Problem statement – State the number of lines in the following data that include the word "iteraatiota", with no other text.

Record set –
══════════

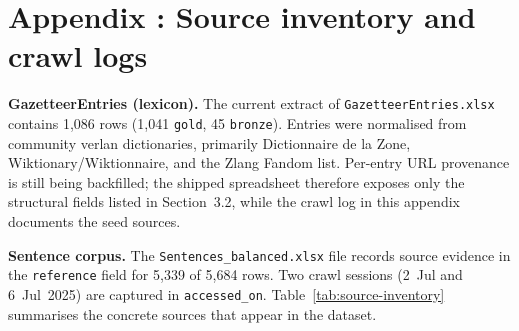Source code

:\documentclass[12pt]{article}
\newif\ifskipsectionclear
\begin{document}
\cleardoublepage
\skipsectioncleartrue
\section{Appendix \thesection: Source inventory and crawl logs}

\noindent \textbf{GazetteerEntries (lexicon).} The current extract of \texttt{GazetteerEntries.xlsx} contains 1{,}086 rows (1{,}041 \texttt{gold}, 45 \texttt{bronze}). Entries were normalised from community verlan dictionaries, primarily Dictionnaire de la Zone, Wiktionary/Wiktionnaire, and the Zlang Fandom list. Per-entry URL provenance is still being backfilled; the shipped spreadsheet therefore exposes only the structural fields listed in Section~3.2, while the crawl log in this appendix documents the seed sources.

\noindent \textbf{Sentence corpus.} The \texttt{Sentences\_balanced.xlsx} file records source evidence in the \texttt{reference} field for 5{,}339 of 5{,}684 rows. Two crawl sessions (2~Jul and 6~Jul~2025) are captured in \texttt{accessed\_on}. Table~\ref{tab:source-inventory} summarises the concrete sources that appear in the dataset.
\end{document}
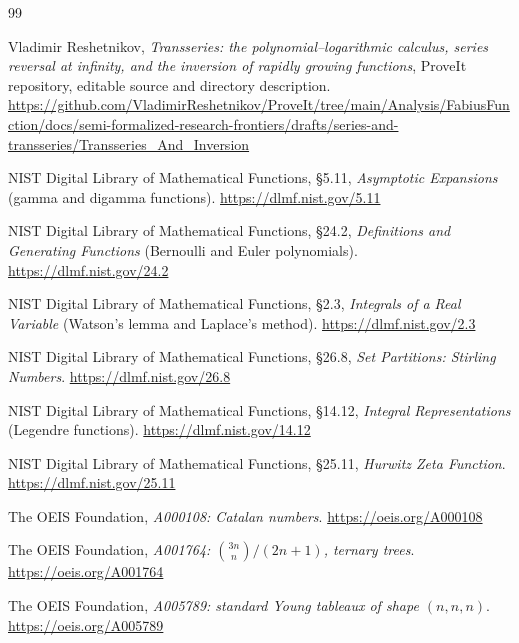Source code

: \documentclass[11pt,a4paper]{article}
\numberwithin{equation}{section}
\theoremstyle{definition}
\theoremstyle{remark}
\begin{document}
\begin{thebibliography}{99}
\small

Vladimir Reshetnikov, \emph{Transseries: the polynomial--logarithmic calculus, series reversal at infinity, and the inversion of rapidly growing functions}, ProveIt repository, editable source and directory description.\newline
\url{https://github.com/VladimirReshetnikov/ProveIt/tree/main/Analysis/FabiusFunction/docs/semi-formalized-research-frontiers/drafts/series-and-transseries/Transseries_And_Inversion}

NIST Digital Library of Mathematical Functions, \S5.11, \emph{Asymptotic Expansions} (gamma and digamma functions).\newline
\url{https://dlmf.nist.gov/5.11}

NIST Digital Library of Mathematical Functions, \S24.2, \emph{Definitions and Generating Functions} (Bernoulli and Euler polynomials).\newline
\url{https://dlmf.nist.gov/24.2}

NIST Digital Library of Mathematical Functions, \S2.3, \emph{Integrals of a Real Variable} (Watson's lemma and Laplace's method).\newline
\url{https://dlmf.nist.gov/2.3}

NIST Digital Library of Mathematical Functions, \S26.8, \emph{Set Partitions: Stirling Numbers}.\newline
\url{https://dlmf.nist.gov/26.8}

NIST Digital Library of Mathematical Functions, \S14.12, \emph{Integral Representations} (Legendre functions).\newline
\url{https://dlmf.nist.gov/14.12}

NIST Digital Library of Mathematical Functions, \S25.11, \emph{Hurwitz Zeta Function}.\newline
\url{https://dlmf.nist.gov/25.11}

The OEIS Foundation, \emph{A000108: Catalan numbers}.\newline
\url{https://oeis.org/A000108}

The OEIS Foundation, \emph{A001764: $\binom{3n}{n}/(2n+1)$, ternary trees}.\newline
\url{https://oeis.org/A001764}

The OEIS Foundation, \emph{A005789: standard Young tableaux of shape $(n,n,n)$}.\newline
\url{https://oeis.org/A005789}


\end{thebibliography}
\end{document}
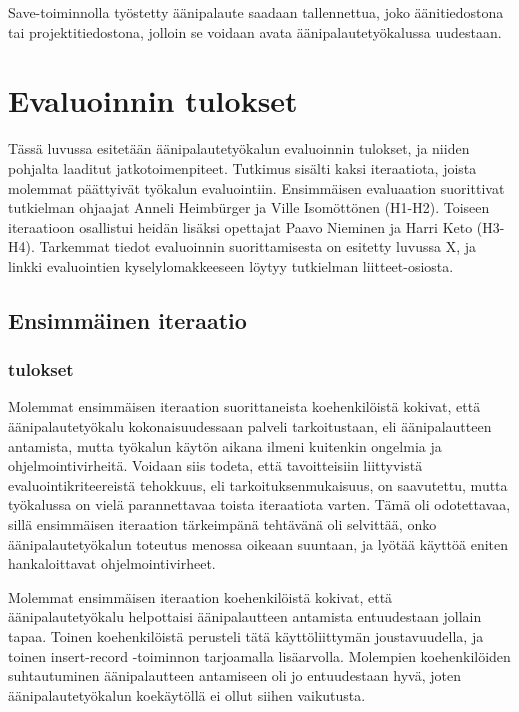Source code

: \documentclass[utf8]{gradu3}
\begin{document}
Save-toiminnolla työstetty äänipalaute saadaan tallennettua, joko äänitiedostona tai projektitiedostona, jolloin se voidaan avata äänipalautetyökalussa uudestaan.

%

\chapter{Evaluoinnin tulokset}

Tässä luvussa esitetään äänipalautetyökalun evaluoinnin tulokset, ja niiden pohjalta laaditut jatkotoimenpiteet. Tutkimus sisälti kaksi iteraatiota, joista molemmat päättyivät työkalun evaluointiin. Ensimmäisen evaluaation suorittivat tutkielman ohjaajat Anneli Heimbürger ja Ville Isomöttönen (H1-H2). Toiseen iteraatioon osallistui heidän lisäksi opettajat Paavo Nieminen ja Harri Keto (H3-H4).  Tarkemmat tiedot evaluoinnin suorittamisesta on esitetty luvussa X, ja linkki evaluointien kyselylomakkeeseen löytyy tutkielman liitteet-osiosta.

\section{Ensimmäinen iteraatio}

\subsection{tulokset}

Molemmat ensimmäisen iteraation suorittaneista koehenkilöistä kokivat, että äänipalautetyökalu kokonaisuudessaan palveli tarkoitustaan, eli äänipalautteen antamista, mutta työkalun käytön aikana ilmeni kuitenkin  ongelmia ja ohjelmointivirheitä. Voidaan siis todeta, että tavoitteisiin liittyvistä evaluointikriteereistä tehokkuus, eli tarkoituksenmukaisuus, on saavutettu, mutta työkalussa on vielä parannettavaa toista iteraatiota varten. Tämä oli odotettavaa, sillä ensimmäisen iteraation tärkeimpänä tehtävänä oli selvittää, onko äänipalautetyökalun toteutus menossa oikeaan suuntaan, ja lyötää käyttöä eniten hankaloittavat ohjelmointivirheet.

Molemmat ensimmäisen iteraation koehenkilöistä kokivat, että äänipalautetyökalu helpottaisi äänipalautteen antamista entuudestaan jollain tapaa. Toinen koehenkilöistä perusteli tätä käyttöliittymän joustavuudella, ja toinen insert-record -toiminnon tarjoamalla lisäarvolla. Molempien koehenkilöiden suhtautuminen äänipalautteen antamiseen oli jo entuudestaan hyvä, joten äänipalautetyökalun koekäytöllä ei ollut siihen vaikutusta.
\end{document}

══════════

Solution to this task – 2